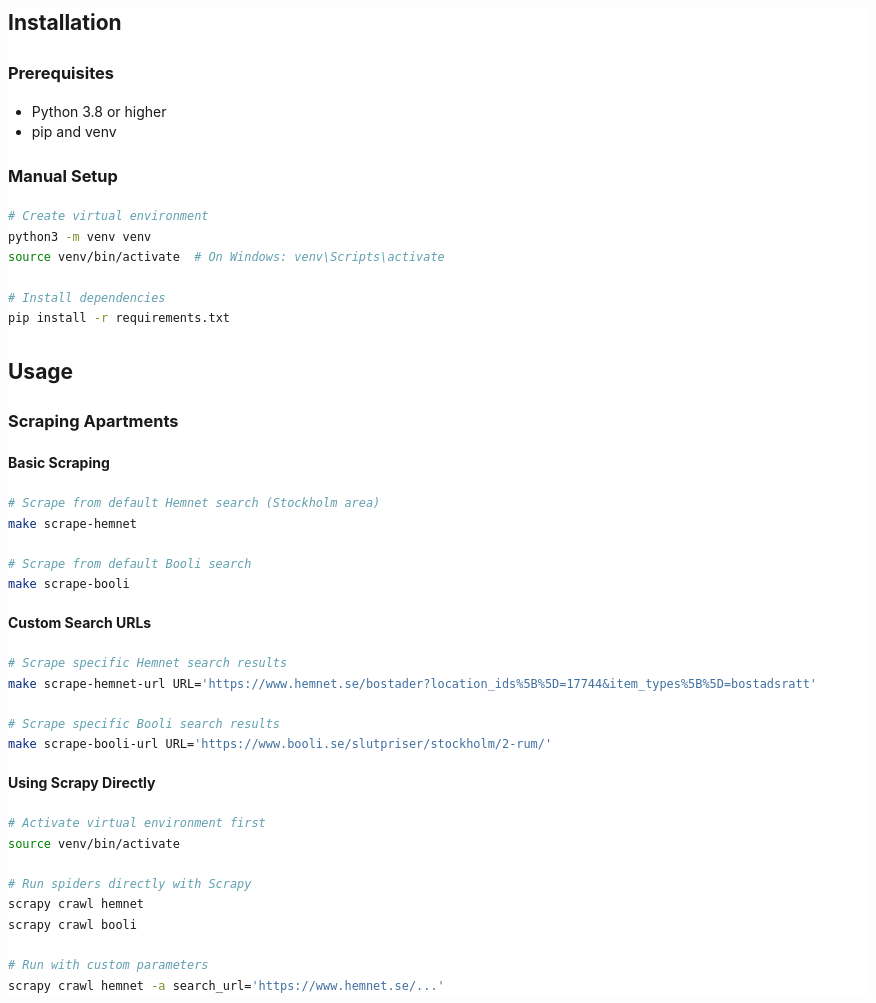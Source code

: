 ## Installation

### Prerequisites

- Python 3.8 or higher
- pip and venv

### Manual Setup

```bash
# Create virtual environment
python3 -m venv venv
source venv/bin/activate  # On Windows: venv\Scripts\activate

# Install dependencies
pip install -r requirements.txt
```

## Usage

### Scraping Apartments

#### Basic Scraping

```bash
# Scrape from default Hemnet search (Stockholm area)
make scrape-hemnet

# Scrape from default Booli search
make scrape-booli
```

#### Custom Search URLs

```bash
# Scrape specific Hemnet search results
make scrape-hemnet-url URL='https://www.hemnet.se/bostader?location_ids%5B%5D=17744&item_types%5B%5D=bostadsratt'

# Scrape specific Booli search results
make scrape-booli-url URL='https://www.booli.se/slutpriser/stockholm/2-rum/'
```

#### Using Scrapy Directly

```bash
# Activate virtual environment first
source venv/bin/activate

# Run spiders directly with Scrapy
scrapy crawl hemnet
scrapy crawl booli

# Run with custom parameters
scrapy crawl hemnet -a search_url='https://www.hemnet.se/...'
```
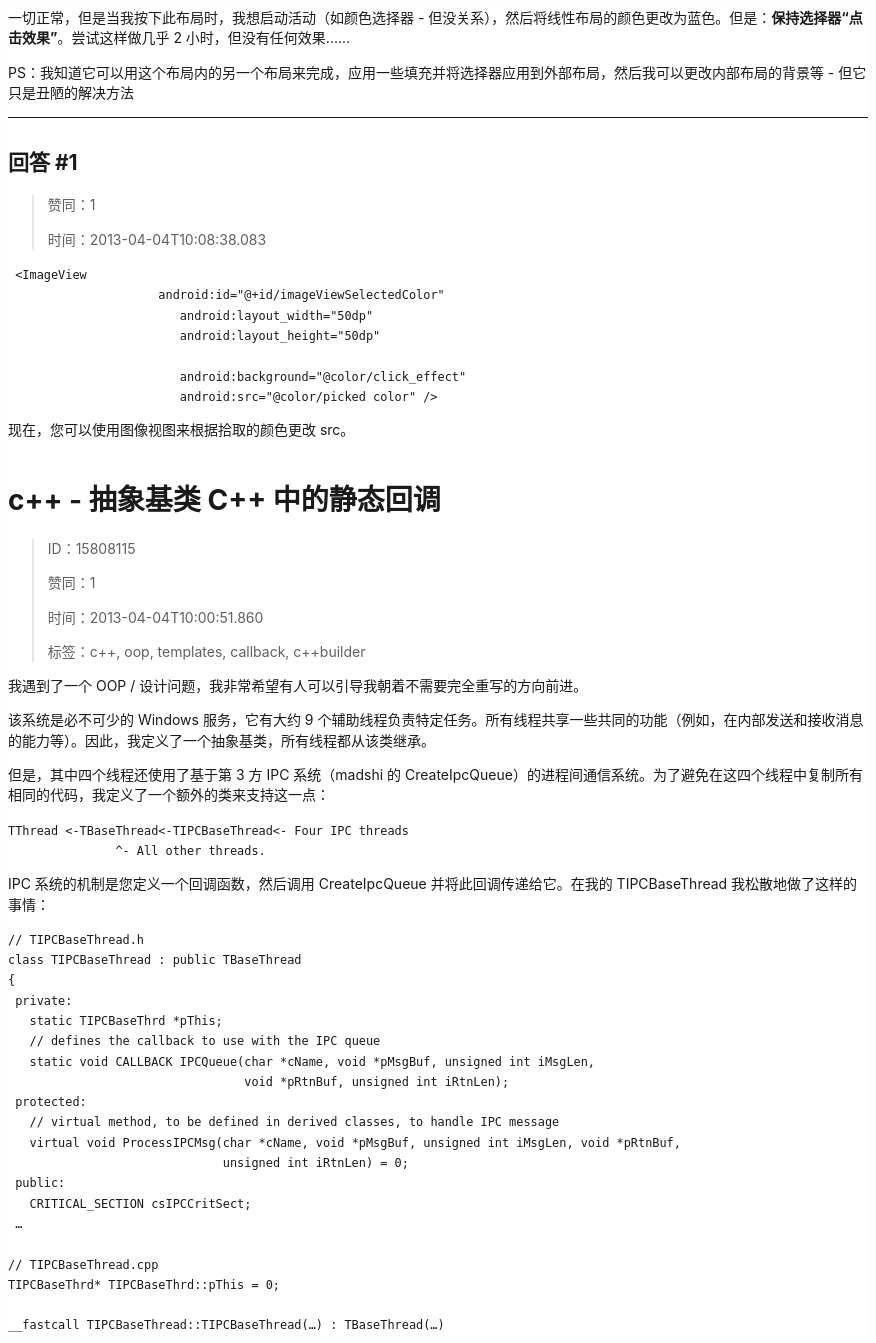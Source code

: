一切正常，但是当我按下此布局时，我想启动活动（如颜色选择器 - 但没关系），然后将线性布局的颜色更改为蓝色。但是：**保持选择器“点击效果”**。尝试这样做几乎 2 小时，但没有任何效果......

PS：我知道它可以用这个布局内的另一个布局来完成，应用一些填充并将选择器应用到外部布局，然后我可以更改内部布局的背景等 - 但它只是丑陋的解决方法

* * *

## 回答 #1

> 赞同：1
> 
> 时间：2013-04-04T10:08:38.083

```
 <ImageView
                     android:id="@+id/imageViewSelectedColor"
                        android:layout_width="50dp"
                        android:layout_height="50dp"

                        android:background="@color/click_effect"
                        android:src="@color/picked color" /> 
```

现在，您可以使用图像视图来根据拾取的颜色更改 src。

# c++ - 抽象基类 C++ 中的静态回调

> ID：15808115
> 
> 赞同：1
> 
> 时间：2013-04-04T10:00:51.860
> 
> 标签：c++, oop, templates, callback, c++builder

我遇到了一个 OOP / 设计问题，我非常希望有人可以引导我朝着不需要完全重写的方向前进。

该系统是必不可少的 Windows 服务，它有大约 9 个辅助线程负责特定任务。所有线程共享一些共同的功能（例如，在内部发送和接收消息的能力等）。因此，我定义了一个抽象基类，所有线程都从该类继承。

但是，其中四个线程还使用了基于第 3 方 IPC 系统（madshi 的 CreateIpcQueue）的进程间通信系统。为了避免在这四个线程中复制所有相同的代码，我定义了一个额外的类来支持这一点：

```
TThread <-TBaseThread<-TIPCBaseThread<- Four IPC threads
               ^- All other threads. 
```

IPC 系统的机制是您定义一个回调函数，然后调用 CreateIpcQueue 并将此回调传递给它。在我的 TIPCBaseThread 我松散地做了这样的事情：

```
// TIPCBaseThread.h
class TIPCBaseThread : public TBaseThread
{
 private:
   static TIPCBaseThrd *pThis; 
   // defines the callback to use with the IPC queue 
   static void CALLBACK IPCQueue(char *cName, void *pMsgBuf, unsigned int iMsgLen, 
                                 void *pRtnBuf, unsigned int iRtnLen);
 protected:
   // virtual method, to be defined in derived classes, to handle IPC message
   virtual void ProcessIPCMsg(char *cName, void *pMsgBuf, unsigned int iMsgLen, void *pRtnBuf, 
                              unsigned int iRtnLen) = 0;
 public:
   CRITICAL_SECTION csIPCCritSect;
 …

// TIPCBaseThread.cpp
TIPCBaseThrd* TIPCBaseThrd::pThis = 0;

__fastcall TIPCBaseThread::TIPCBaseThread(…) : TBaseThread(…)
```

▶ What to work on:
How many lines of the entries contain the string "android"? Answer with a number and no other words.

▶ The completed task:
5